ULIPs are one of the most transparent types of investment. The fund management fee, policy administration fee, mortality charge, and other charges and fees are all specified in the policy document. Furthermore, the policyholder is fully aware of the money allocation.
There are no hidden fees or charges with ULIPs.
ULIPs give policyholders a great deal of freedom. You can change your fund allocations as your financial goals, risk appetite, and other factors change.
Section 80C and Section 10(10D) of the Internal Revenue Code both apply to ULIPs. As a result, you can deduct both your premium payments and your returns from your taxes.
Mitigation Of Risk
Professional fund managers handle your funds, reducing the dangers of stock market investing. As a result, ULIPs are an excellent option for investors who wish to benefit from the stock market's profits but don't want to invest in them separately.
Cons Of Buying ULIPs
The following are some of the disadvantages of purchasing a ULIP:
There may be other expenses in addition to mortality. These fees will deplete your profits once more.
For example, all top-up premiums paid are subject to a 2% one-time premium allocation charge. This equates to 2% of your premium is paid in advance. You don't have to be so ruthless with your cash.
Your Top-Up Premium Isn't An Investment In The Traditional Sense
And many of us are under the sense that something isn't as it seems.
Top-up premiums must be thought of as a single premium ULIP purchase. The IRDA Unit Linked Insurance Product Regulations, 2013, state that this is the case.
As a result, you'll need to buy an additional Sum Assured, which means you'll need to buy more life insurance. If you're under 45 years old, your minimum Sum Assured is 125 percent of the single premium (top-up premium), and if you're 45 years old or older, your minimum Sum Assured is 110 percent of the top-up premium. In a previous post, we explored how buying life insurance comes with a price tag in the form of additional mortality charges.
Extra Fees And Commissions
When we compare the costs of ULIPs to the costs of other insurance and investment plans, we find that they are too high. They charge about 40% in commission on ULIPs, which is excessive. However, if we consider the commission rate for the other plans, they will only earn 2-5 percent from commissions. As a result, we may conclude that, as compared to other plans, ULIPs are extremely costly.
In comparison to mutual funds and other investment options, ULIPs are more complicated. Many charges are involved in ULIP funds, and these charges are deducted from the premium amount. Mutual Funds, on the other hand, do not charge a lot of fees because they only allow for stock market investments, not risk management strategies.

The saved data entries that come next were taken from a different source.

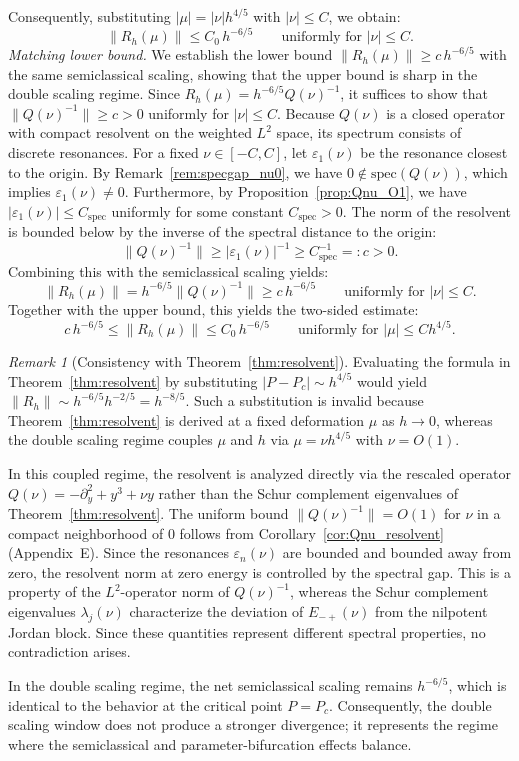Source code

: \documentclass[12pt,a4paper]{amsart}
\theoremstyle{remark}
\newtheorem{remark}[theorem]{Remark}
\begin{document}
Consequently, substituting $|\mu| = |\nu| h^{4/5}$ with $|\nu| \leq C$, we obtain:
\[
  \|R_h(\mu)\| \leq C_0\, h^{-6/5}
  \qquad \text{uniformly for } |\nu| \leq C.
\]
\emph{Matching lower bound.}
We establish the lower bound $\|R_h(\mu)\| \geq c\,h^{-6/5}$ with the same semiclassical
scaling, showing that the upper bound is sharp in the double scaling regime.
Since $R_h(\mu) = h^{-6/5} Q(\nu)^{-1}$, it suffices to show that
$\|Q(\nu)^{-1}\| \geq c > 0$ uniformly for $|\nu| \leq C$.
Because $Q(\nu)$ is a closed operator with compact resolvent on the weighted $L^2$ space,
its spectrum consists of discrete resonances. For a fixed $\nu \in [-C,C]$, let
$\varepsilon_1(\nu)$ be the resonance closest to the origin. By Remark~\ref{rem:specgap_nu0},
we have $0 \notin \mathrm{spec}(Q(\nu))$, which implies $\varepsilon_1(\nu) \neq 0$.
Furthermore, by Proposition~\ref{prop:Qnu_O1}, we have $|\varepsilon_1(\nu)| \leq C_{\mathrm{spec}}$
uniformly for some constant $C_{\mathrm{spec}} > 0$.
The norm of the resolvent is bounded below by the inverse of the spectral distance to the origin:
\[
  \|Q(\nu)^{-1}\| \geq |\varepsilon_1(\nu)|^{-1} \geq C_{\mathrm{spec}}^{-1} =: c > 0.
\]
Combining this with the semiclassical scaling yields:
\[
  \|R_h(\mu)\| = h^{-6/5}\|Q(\nu)^{-1}\| \geq c\,h^{-6/5}
  \qquad \text{uniformly for } |\nu| \leq C.
\]
Together with the upper bound, this yields the two-sided estimate:
\[
  c\,h^{-6/5} \leq \|R_h(\mu)\| \leq C_0\,h^{-6/5}
  \qquad \text{uniformly for } |\mu| \leq C h^{4/5}.
\]
\begin{remark}[Consistency with Theorem~\ref{thm:resolvent}]
\label{rem:consistency}
Evaluating the formula in Theorem~\ref{thm:resolvent} by substituting $|P - P_c| \sim h^{4/5}$
would yield $\|R_h\| \sim h^{-6/5} h^{-2/5} = h^{-8/5}$. Such a
substitution is invalid because Theorem~\ref{thm:resolvent} is derived at a fixed deformation $\mu$
as $h \to 0$, whereas the double scaling regime couples $\mu$ and $h$
via $\mu = \nu h^{4/5}$ with $\nu = O(1)$.

In this coupled regime, the resolvent is analyzed directly via the rescaled operator
$Q(\nu) = -\partial_y^2 + y^3 + \nu y$ rather than the Schur complement eigenvalues
of Theorem~\ref{thm:resolvent}.
The uniform bound $\|Q(\nu)^{-1}\| = O(1)$ for $\nu$ in a compact neighborhood
of $0$ follows from Corollary~\ref{cor:Qnu_resolvent} (Appendix~E).
Since the resonances $\varepsilon_n(\nu)$ are bounded and bounded away from zero,
the resolvent norm at zero energy is controlled by the spectral gap.
This is a property of the $L^2$-operator norm of $Q(\nu)^{-1}$, whereas the Schur
complement eigenvalues $\lambda_j(\nu)$ characterize the deviation of $E_{-+}(\nu)$
from the nilpotent Jordan block. Since these quantities represent different spectral
properties, no contradiction arises.

In the double scaling regime, the net semiclassical scaling remains $h^{-6/5}$,
which is identical to the behavior at the critical point $P = P_c$.
Consequently, the double scaling window does not produce a stronger divergence;
it represents the regime where the semiclassical and parameter-bifurcation effects balance.
\end{remark}
\end{document}
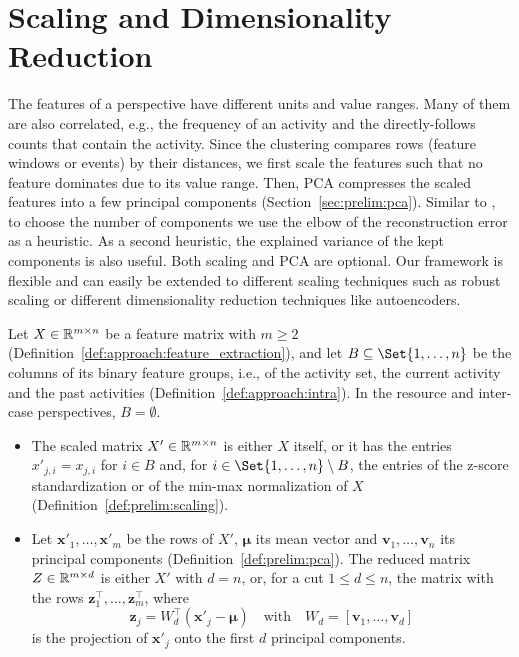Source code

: \section{Scaling and Dimensionality Reduction}
\label{sec:approach:reduction}
The features of a perspective have different units and value ranges. Many of them are also correlated, e.g., the frequency of an activity and the directly-follows counts that contain the activity. Since the clustering compares rows (feature windows or events) by their distances, we first scale the features such that no feature dominates due to its value range. Then, PCA compresses the scaled features into a few principal components (Section~\ref{sec:prelim:pca}). Similar to \textcite{berti2025ocel}, to choose the number of components we use the elbow of the reconstruction error as a heuristic. As a second heuristic, the explained variance of the kept components is also useful. Both scaling and PCA are optional. Our framework is flexible and can easily be extended to different scaling techniques such as robust scaling or different dimensionality reduction techniques like autoencoders.

\begin{definition}
	\label{def:approach:reduction}
	Let $X \in \R^{m \times n}$ be a feature matrix with $m \ge 2$ (Definition~\ref{def:approach:feature_extraction}), and let $B \subseteq \Set{1, \dots, n}$ be the columns of its binary feature groups, i.e., of the activity set, the current activity and the past activities (Definition~\ref{def:approach:intra}). In the resource and inter-case perspectives, $B = \emptyset$.
	\begin{itemize}
		\item The scaled matrix $X' \in \R^{m \times n}$ is either $X$ itself, or it has the entries $x'_{j,i} = x_{j,i}$ for $i \in B$ and, for $i \in \Set{1, \dots, n} \setminus B$, the entries of the z-score standardization or of the min-max normalization of $X$ (Definition~\ref{def:prelim:scaling}).
		\item Let $\mathbf{x}'_1, \dots, \mathbf{x}'_m$ be the rows of $X'$, $\boldsymbol{\mu}$ its mean vector and $\mathbf{v}_1, \dots, \mathbf{v}_n$ its principal components (Definition~\ref{def:prelim:pca}). The reduced matrix $Z \in \R^{m \times d}$ is either $X'$ with $d = n$, or, for a cut $1 \le d \le n$, the matrix with the rows $\mathbf{z}_1^\top, \dots, \mathbf{z}_m^\top$, where
		      \[
			      \mathbf{z}_j = W_d^\top (\mathbf{x}'_j - \boldsymbol{\mu}) \quad\text{with}\quad W_d = [\mathbf{v}_1, \dots, \mathbf{v}_d]
		      \]
		      is the projection of $\mathbf{x}'_j$ onto the first $d$ principal components.
	\end{itemize}
\end{definition}

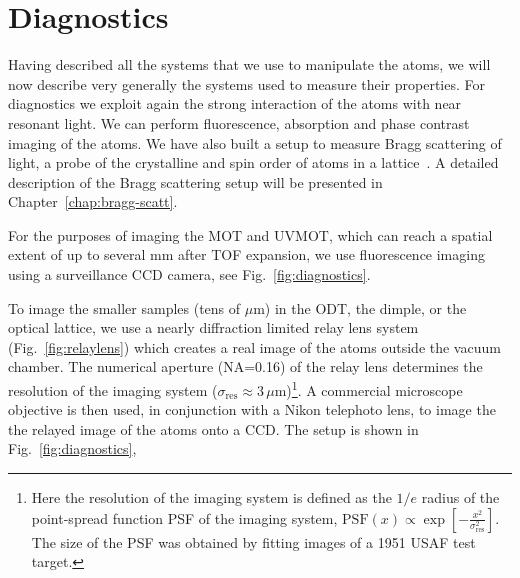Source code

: \section{Diagnostics}

Having described all the systems that we use to manipulate the atoms, we will
now describe very generally the systems used to measure their properties.  For
diagnostics we exploit again the strong interaction of the atoms with near
resonant light.   We can perform fluorescence, absorption and phase contrast
imaging of the atoms.   We have also built a setup to measure  Bragg scattering
of light, a probe of the crystalline and spin order of atoms in a
lattice~\cite{Ted2010}. A detailed description of the Bragg scattering setup will be
presented in Chapter~\ref{chap:bragg-scatt}.    

For the purposes of imaging the MOT and UVMOT, which can reach a spatial extent
of up to several mm after TOF expansion, we use fluorescence imaging
using a surveillance CCD camera, see Fig.~\ref{fig:diagnostics}. 

To image the smaller samples (tens of $\mu$m) in the ODT, the dimple, or the
optical lattice,  we use a nearly diffraction limited relay lens system
(Fig.~\ref{fig:relaylens}) which creates a real image of the atoms outside the
vacuum chamber.  The numerical aperture (NA=0.16) of the relay lens determines
the resolution of the imaging system
($\sigma_{\mathrm{res}}\approx3\,\mu$m)\footnote{Here the resolution of the
imaging system is defined as the $1/e$ radius of the point-spread function PSF
of the imaging system, $\mathrm{PSF}(x)\propto \exp\left[
-\frac{x^{2}}{\sigma_{\mathrm{res}}^{2}} \right]$.  The size of the PSF was
obtained by fitting images of a 1951 USAF test target.}.   A commercial
microscope objective is then used, in conjunction with a Nikon telephoto lens,
to image the the relayed image of the atoms onto a CCD.   The setup is shown in
Fig.~\ref{fig:diagnostics}, 

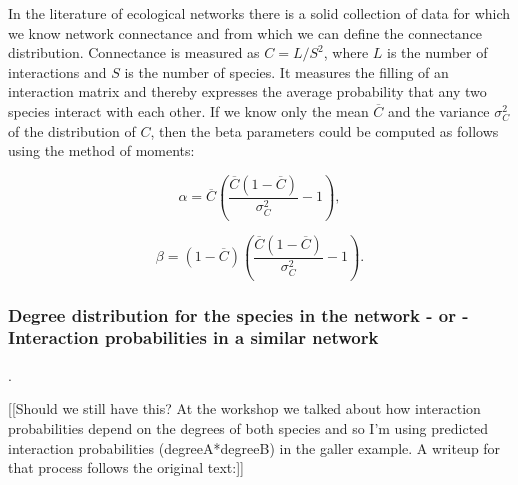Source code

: \documentclass[12pt]{article}
\begin{document}
          In the literature of ecological networks there is a solid collection of data for which we know network connectance and from which we can define the connectance distribution. Connectance is measured as $C = L/S^2$, where $L$ is the number of interactions and $S$ is the number of species. It measures the filling of an interaction matrix and thereby expresses the average probability that any two species interact with each other. If we know only the mean $\overline{C}$ and the variance $\sigma_C^2$ of the distribution of $C$,
          then the beta parameters could be computed as follows using the method of moments:

          \begin{equation}
          \alpha = \overline{C}(\frac{\overline{C}(1-\overline{C})}{\sigma_C^2}-1) ,
          \end{equation}

          \begin{equation}
          \beta = (1-\overline{C})(\frac{\overline{C}(1-\overline{C})}{\sigma_C^2}-1) .
          \end{equation}
    


      \subsubsection*{Degree distribution for the species in the network - or - Interaction probabilities in a similar network}.

          [[Should we still have this? At the workshop we talked about how interaction probabilities depend on the degrees of both species and so I'm using predicted interaction probabilities (degreeA*degreeB) in the galler example. A writeup for that process follows the original text:]]
\end{document}
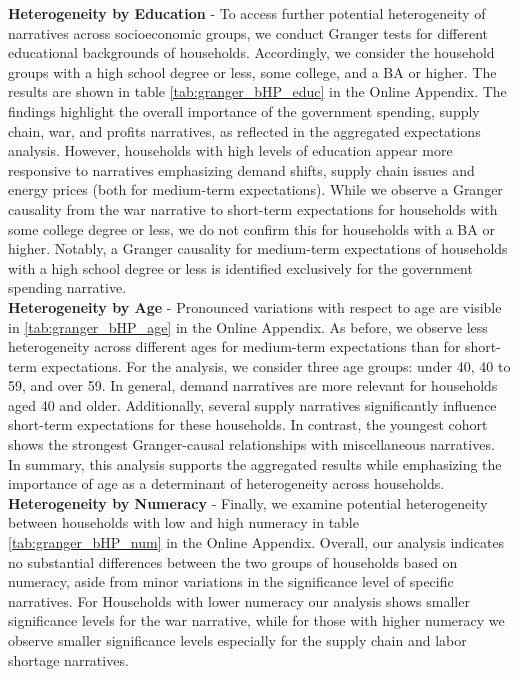 \noindent \textbf{Heterogeneity by Education} - To access further potential heterogeneity of narratives across socioeconomic groups, we conduct Granger tests for different educational backgrounds of households. Accordingly, we consider the household groups with a high school degree or less, some college, and a BA or higher. The results are shown in table \ref{tab:granger_bHP_educ} in the Online Appendix. The findings highlight the overall importance of the government spending, supply chain, war, and profits narratives, as reflected in the aggregated expectations analysis.  However, households with high levels of education appear more responsive to narratives emphasizing demand shifts, supply chain issues and energy prices (both for medium-term expectations). While we observe a Granger causality from the war narrative to short-term expectations for households with some college degree or less, we do not confirm this for households with a BA or higher. Notably, a Granger causality for medium-term expectations of households with a high school degree or less is identified exclusively for the government spending narrative.\\

\noindent \textbf{Heterogeneity by Age} - Pronounced variations with respect to age are visible in \ref{tab:granger_bHP_age} in the Online Appendix. As before, we observe less heterogeneity across different ages for medium-term expectations than for short-term expectations. For the analysis, we consider three age groups: under 40, 40 to 59, and over 59. In general, demand narratives are more relevant for households aged 40 and older. Additionally, several supply narratives significantly influence short-term expectations for these households. In contrast, the youngest cohort shows the strongest Granger-causal relationships with miscellaneous narratives. In summary, this analysis supports the aggregated results while emphasizing the importance of age as a determinant of heterogeneity across households. \\

\noindent\textbf{Heterogeneity by Numeracy} - Finally, we examine potential heterogeneity between households with low and high numeracy in table \ref{tab:granger_bHP_num} in the Online Appendix. Overall, our analysis indicates no substantial differences between the two groups of households based on numeracy, aside from minor variations in the significance level of specific narratives. For Households with lower numeracy our analysis shows smaller significance levels for the war narrative, while for those with higher numeracy we observe smaller significance levels especially for the supply chain and labor shortage narratives.

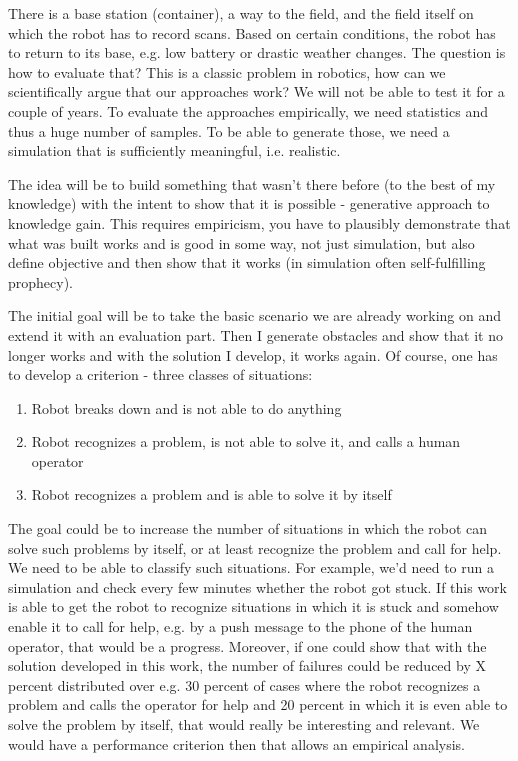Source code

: \documentclass[german, master, expose, latin1]{base/thesis_KBS}
\begin{document}
There is a base station (container), a way to the field, and the field itself on which the robot has to record scans. Based on certain conditions, the robot has to return
to its base, e.g. low battery or drastic weather changes. The question is how to evaluate that?
This is a classic problem in robotics, how can we scientifically argue that our approaches work? We will not be able to test it for a couple of years.
To evaluate the approaches empirically, we need statistics and thus a huge number of samples. To be able to generate those, we need a simulation
that is sufficiently meaningful, i.e. realistic.\newline

The idea will be to build something that wasn't there before (to the best of my knowledge) with the intent to show that it is possible - generative approach to knowledge gain.
This requires empiricism, you have to plausibly demonstrate that what was built works and is good in some way, not just simulation, but also define objective and then 
show that it works (in simulation often self-fulfilling prophecy).\newline

The initial goal will be to take the basic scenario we are already working on and extend it with an evaluation part. Then I generate obstacles and show that it no
longer works and with the solution I develop, it works again. Of course, one has to develop a criterion - three classes of situations:
\begin{enumerate}
    \item Robot breaks down and is not able to do anything
    \item Robot recognizes a problem, is not able to solve it, and calls a human operator
    \item Robot recognizes a problem and is able to solve it by itself
\end{enumerate}

The goal could be to increase the number of situations in which the robot can solve such problems by itself, or at least recognize the problem and call for help.
We need to be able to classify such situations. For example, we'd need to run a simulation and check every few minutes whether the robot got stuck.
If this work is able to get the robot to recognize situations in which it is stuck and somehow enable it to call for help, e.g. by a push message to
the phone of the human operator, that would be a progress. Moreover, if one could show that with the solution developed in this work, the number of failures
could be reduced by X percent distributed over e.g. 30 percent of cases where the robot recognizes a problem and calls the operator for help and 20 percent in which
it is even able to solve the problem by itself, that would really be interesting and relevant. We would have a performance criterion then that allows 
an empirical analysis.\newline
\end{document}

A ULIP is a financial product that combines insurance and investment. A portion of the premium is used to provide insurance coverage to the policyholder, while the rest is invested in debt and equity securities. The use of money (for debit and equity investment) from the pool of premiums is similar to that of mutual funds in this scenario. The parallels don't stop there. A ULIP, like mutual funds, has several units assigned to it, and the idea of Net Asset Value (NAV) applies here as well.
Disclaimer: This article is issued in the general public interest and meant for general information purposes only. Readers are advised not to rely on the contents of the article as conclusive in nature and should research further or consult an expert in this regard.